Education Secretary, Arne Duncan, says there should be yearly testing for students in grades 3-8. But, the American Federation of Teachers, the nation’s second largest teachers’ union, says testing should not be yearly but done every few years, or, as they call it, in grade spands.

For Yearly Testing:

  • Allow parents to be consistently updated on child’s progress
  • Allows both, state and local governments and educators to work on and analyze where education is working and where it is not working

Kati Haycock, president of the the Education Trust said, “…Kids who are not tested end up not counting.”

For Span Testing:

  • Puts less pressure on kids and teachers, in terms of performance
  • Allows for a more flexible and creative learning environment and curricula

Lily Eskelsen García, President of the National Education Association said, “Parents and educators know that the one size fits all annual federal testing structure has not worked.”

While this is a very brief summary of the debate, I have done further reading and still find myself sort of stuck in between the two viewpoints.

One of the main concerns for people in favor of span testing is the emphasis that is taken away from teacher performance based on standardized tests and the treatment that sll students take tests equally.

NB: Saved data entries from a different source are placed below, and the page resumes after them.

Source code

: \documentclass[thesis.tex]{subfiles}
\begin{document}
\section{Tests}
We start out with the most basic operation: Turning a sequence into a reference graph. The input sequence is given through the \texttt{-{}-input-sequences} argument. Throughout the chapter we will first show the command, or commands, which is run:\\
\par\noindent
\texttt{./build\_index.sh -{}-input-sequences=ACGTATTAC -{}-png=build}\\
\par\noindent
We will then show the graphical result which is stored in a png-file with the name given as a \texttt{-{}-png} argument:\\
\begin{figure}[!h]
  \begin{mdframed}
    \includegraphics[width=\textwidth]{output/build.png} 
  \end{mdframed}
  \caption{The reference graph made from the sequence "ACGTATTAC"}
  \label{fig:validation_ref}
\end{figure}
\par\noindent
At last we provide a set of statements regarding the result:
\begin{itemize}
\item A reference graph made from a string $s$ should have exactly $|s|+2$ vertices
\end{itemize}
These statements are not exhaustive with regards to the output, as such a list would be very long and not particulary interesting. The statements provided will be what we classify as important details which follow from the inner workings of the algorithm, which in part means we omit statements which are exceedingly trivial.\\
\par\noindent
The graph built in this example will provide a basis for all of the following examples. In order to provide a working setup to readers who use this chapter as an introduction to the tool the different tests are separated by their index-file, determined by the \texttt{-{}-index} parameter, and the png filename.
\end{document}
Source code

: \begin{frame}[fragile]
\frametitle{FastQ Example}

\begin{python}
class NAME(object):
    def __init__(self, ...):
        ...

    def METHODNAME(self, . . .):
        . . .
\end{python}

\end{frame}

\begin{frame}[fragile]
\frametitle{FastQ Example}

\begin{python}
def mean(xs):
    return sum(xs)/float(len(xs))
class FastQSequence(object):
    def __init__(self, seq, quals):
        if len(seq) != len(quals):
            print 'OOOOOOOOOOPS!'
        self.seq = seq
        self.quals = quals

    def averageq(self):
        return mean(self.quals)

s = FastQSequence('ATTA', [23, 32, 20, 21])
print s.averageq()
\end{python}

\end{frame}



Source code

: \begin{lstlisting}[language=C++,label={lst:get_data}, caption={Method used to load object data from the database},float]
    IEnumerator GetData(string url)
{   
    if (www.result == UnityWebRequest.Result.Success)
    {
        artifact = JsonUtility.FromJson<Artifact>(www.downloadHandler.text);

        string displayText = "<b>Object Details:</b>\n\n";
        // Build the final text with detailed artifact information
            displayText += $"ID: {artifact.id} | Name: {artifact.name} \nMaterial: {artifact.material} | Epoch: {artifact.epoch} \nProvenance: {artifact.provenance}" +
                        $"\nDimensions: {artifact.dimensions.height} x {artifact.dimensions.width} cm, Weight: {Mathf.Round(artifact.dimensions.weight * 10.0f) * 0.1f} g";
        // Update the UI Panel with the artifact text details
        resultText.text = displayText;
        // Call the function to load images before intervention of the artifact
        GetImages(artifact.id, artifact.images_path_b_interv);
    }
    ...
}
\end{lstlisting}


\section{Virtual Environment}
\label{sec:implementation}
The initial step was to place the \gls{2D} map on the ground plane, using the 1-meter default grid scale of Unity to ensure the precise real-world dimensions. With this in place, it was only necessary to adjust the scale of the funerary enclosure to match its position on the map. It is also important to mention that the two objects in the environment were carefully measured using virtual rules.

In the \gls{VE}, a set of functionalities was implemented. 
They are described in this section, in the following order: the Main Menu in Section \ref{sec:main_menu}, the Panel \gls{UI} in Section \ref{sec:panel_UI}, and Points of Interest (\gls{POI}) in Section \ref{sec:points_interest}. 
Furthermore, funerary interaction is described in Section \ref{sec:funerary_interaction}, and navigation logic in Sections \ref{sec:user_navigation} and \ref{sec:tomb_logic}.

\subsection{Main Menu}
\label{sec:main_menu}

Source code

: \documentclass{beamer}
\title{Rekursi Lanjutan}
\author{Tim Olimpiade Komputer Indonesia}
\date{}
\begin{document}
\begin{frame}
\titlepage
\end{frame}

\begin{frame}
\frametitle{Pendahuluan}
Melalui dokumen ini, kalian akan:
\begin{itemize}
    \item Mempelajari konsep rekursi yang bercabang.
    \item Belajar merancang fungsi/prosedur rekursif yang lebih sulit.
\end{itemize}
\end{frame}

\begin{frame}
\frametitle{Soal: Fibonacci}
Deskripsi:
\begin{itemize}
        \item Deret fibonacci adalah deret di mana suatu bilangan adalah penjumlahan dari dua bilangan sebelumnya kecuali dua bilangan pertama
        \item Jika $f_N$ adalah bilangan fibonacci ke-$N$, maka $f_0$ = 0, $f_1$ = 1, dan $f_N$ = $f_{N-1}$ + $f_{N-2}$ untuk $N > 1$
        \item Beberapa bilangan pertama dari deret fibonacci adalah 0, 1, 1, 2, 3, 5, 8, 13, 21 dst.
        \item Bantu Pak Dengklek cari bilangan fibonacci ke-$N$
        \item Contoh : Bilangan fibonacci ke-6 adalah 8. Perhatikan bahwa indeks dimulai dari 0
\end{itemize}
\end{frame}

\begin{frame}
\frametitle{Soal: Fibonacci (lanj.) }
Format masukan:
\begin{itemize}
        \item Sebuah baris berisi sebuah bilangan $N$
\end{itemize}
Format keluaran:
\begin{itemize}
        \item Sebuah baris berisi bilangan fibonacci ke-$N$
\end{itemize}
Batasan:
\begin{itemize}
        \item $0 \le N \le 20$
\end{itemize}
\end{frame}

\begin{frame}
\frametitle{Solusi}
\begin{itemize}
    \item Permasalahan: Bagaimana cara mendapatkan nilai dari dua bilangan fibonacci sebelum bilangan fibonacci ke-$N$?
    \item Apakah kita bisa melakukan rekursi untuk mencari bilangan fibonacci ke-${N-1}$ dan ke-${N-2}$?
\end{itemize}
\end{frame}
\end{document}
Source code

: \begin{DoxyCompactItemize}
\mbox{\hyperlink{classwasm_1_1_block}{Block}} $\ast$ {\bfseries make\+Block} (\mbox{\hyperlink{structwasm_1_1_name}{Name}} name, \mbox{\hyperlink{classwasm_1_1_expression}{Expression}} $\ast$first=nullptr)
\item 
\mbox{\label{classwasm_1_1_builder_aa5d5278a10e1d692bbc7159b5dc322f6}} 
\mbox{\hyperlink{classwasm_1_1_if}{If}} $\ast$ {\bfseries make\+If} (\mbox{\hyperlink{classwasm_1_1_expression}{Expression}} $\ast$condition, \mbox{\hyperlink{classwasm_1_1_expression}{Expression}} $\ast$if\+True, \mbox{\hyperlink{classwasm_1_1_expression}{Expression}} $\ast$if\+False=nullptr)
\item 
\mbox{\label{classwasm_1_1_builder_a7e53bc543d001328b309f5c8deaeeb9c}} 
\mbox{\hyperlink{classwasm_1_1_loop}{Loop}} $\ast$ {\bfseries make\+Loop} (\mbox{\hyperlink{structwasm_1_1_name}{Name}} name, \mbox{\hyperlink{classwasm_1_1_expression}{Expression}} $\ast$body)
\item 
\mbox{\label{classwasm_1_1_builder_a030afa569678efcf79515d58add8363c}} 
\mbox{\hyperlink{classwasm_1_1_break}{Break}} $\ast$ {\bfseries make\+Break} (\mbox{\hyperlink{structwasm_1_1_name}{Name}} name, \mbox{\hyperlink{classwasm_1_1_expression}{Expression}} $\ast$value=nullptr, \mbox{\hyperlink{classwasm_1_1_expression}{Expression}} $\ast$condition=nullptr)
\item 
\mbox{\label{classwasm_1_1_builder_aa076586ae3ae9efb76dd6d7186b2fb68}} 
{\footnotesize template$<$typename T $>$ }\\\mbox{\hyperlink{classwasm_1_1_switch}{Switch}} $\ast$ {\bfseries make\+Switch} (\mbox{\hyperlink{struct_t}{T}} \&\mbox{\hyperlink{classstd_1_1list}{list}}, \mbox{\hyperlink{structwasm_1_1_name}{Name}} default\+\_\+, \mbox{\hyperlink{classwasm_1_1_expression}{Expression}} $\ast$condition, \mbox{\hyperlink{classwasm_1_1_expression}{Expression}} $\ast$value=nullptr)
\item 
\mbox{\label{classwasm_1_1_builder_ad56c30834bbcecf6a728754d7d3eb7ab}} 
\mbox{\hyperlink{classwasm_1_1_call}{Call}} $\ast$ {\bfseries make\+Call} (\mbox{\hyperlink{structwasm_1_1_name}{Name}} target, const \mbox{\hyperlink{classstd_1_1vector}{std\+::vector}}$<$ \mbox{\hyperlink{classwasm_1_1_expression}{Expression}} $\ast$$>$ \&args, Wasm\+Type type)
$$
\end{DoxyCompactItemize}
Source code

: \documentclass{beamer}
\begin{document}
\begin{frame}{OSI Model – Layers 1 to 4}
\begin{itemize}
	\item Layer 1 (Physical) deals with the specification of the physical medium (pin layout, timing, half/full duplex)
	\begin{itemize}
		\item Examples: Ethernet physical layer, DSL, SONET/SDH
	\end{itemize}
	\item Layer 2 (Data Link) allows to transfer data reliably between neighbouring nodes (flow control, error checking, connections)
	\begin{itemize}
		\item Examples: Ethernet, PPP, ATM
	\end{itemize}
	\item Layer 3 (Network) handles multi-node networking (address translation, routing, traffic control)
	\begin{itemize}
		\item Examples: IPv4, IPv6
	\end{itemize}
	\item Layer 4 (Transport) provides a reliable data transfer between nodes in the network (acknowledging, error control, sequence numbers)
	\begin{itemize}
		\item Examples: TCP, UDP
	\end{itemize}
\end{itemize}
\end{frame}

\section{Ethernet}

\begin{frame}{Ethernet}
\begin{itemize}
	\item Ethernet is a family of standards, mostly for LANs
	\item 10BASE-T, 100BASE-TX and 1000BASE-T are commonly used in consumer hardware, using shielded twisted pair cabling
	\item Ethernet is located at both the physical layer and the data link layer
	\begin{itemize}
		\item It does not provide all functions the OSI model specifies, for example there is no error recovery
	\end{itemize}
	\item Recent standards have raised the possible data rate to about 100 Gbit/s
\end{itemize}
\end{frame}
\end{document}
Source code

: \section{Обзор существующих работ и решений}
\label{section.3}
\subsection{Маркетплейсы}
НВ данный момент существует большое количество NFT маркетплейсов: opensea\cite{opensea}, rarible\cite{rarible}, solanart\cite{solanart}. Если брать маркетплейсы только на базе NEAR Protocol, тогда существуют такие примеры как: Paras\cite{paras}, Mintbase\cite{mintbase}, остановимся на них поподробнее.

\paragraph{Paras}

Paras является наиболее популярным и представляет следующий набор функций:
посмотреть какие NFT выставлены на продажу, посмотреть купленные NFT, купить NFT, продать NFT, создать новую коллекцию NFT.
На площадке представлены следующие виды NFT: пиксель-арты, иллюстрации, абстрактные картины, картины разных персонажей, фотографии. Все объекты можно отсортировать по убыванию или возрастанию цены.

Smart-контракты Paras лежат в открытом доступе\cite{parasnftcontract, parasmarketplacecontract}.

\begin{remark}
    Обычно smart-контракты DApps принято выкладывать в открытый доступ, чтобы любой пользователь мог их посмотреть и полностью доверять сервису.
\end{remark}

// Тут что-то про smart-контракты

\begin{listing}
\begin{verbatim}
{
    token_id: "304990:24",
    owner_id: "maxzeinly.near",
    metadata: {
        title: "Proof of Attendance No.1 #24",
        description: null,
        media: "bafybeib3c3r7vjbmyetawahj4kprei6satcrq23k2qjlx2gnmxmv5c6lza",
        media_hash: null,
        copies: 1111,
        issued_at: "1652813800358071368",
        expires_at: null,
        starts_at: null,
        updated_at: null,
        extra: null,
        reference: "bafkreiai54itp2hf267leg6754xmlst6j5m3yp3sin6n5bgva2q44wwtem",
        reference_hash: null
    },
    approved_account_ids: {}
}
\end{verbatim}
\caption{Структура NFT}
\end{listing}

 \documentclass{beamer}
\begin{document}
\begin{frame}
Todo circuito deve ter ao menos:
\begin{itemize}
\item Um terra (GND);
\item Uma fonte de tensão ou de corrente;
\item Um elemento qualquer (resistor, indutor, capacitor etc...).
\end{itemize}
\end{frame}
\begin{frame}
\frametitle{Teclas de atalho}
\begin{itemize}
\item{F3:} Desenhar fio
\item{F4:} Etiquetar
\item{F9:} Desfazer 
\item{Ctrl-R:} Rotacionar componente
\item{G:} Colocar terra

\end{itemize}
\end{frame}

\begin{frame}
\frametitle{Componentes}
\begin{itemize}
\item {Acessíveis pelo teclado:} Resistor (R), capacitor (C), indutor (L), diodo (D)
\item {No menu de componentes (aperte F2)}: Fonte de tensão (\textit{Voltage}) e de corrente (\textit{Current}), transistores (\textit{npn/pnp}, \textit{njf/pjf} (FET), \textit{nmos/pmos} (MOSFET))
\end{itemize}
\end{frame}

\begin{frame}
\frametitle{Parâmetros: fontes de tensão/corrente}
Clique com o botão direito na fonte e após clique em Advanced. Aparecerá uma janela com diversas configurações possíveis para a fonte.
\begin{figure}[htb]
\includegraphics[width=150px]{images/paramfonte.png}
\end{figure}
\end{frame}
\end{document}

I think these two ideas are very poignant and it seems that span testing could be the solution that addresses these pressures that both students and teachers face.

However, without an annual indicator, like standardized tests, it would seem difficult to find something that  allows parents, teachers and students to follow  students  progress effectively and take measures to ensure that students are getting the help they need on a time schedule that allows them to be college or career ready.

Perhaps, the best solution would be to find a substitute (or two or three) that would provide parents, students ad teachers with some kind of real measurement of progress. It is a little unclear on what those yearly indicators would be, but thinking about them is definitely a start to a more comfortable but effective learning environment.